- [Exercise brief]: Once the pictures have been set aside, copy every remaining entry exactly.

- [Supplied material]:
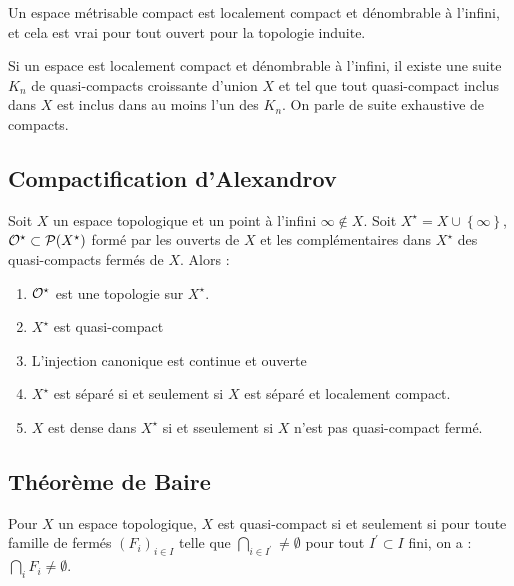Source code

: \documentclass{cours}
\begin{document}
\begin{lemma}
    Un espace métrisable compact est localement compact et dénombrable à l'infini, et cela est vrai pour tout ouvert pour la topologie induite.
\end{lemma}

\begin{theorem}
    Si un espace est localement compact et dénombrable à l'infini, il existe une suite $K_{n}$ de quasi-compacts croissante d'union $X$ et tel que tout quasi-compact inclus dans $X$ est inclus dans au moins l'un des $K_{n}$. On parle de suite exhaustive de compacts.
\end{theorem}

\subsection{Compactification d'Alexandrov}
\begin{theorem}
    Soit $X$ un espace topologique et un point à l'infini $\infty \notin X$. Soit $X^{\star} = X\cup \left\{\infty\right\}$, $\mathcal{O}^{\star} \subset \mathcal{P}(X^{\star})$ formé par les ouverts de $X$ et les complémentaires dans $X^{\star}$ des quasi-compacts fermés de $X$. Alors : 
    \begin{enumerate}
        \item $\mathcal{O}^{\star}$ est une topologie sur $X^{\star}$.
        \item $X^{\star}$ est quasi-compact
        \item L'injection canonique est continue et ouverte
        \item $X^{\star}$ est séparé si et seulement si $X$ est séparé et localement compact.
        \item $X$ est dense dans $X^{\star}$ si et sseulement si $X$ n'est pas quasi-compact fermé.
    \end{enumerate}
\end{theorem}

\subsection{Théorème de Baire}
\begin{lemma}
    Pour $X$ un espace topologique, $X$ est quasi-compact si et seulement si pour toute famille de fermés $(F_{i})_{i \in I}$ telle que $\bigcap_{i\in I^{'}} \neq \emptyset$ pour tout $I^{'} \subset I$ fini, on a : $\bigcap_{i} F_{i} \neq \emptyset$.
\end{lemma}
\end{document}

- [Exercise response]:
Source code

: \documentclass{cours}
\begin{document}
\begin{lemma}
    Un espace métrisable compact est localement compact et dénombrable à l'infini, et cela est vrai pour tout ouvert pour la topologie induite.
\end{lemma}

\begin{theorem}
    Si un espace est localement compact et dénombrable à l'infini, il existe une suite $K_{n}$ de quasi-compacts croissante d'union $X$ et tel que tout quasi-compact inclus dans $X$ est inclus dans au moins l'un des $K_{n}$. On parle de suite exhaustive de compacts.
\end{theorem}

\subsection{Compactification d'Alexandrov}
\begin{theorem}
    Soit $X$ un espace topologique et un point à l'infini $\infty \notin X$. Soit $X^{\star} = X\cup \left\{\infty\right\}$, $\mathcal{O}^{\star} \subset \mathcal{P}(X^{\star})$ formé par les ouverts de $X$ et les complémentaires dans $X^{\star}$ des quasi-compacts fermés de $X$. Alors : 
    \begin{enumerate}
        \item $\mathcal{O}^{\star}$ est une topologie sur $X^{\star}$.
        \item $X^{\star}$ est quasi-compact
        \item L'injection canonique est continue et ouverte
        \item $X^{\star}$ est séparé si et seulement si $X$ est séparé et localement compact.
        \item $X$ est dense dans $X^{\star}$ si et sseulement si $X$ n'est pas quasi-compact fermé.
    \end{enumerate}
\end{theorem}

\subsection{Théorème de Baire}
\begin{lemma}
    Pour $X$ un espace topologique, $X$ est quasi-compact si et seulement si pour toute famille de fermés $(F_{i})_{i \in I}$ telle que $\bigcap_{i\in I^{'}} \neq \emptyset$ pour tout $I^{'} \subset I$ fini, on a : $\bigcap_{i} F_{i} \neq \emptyset$.
\end{lemma}
\end{document}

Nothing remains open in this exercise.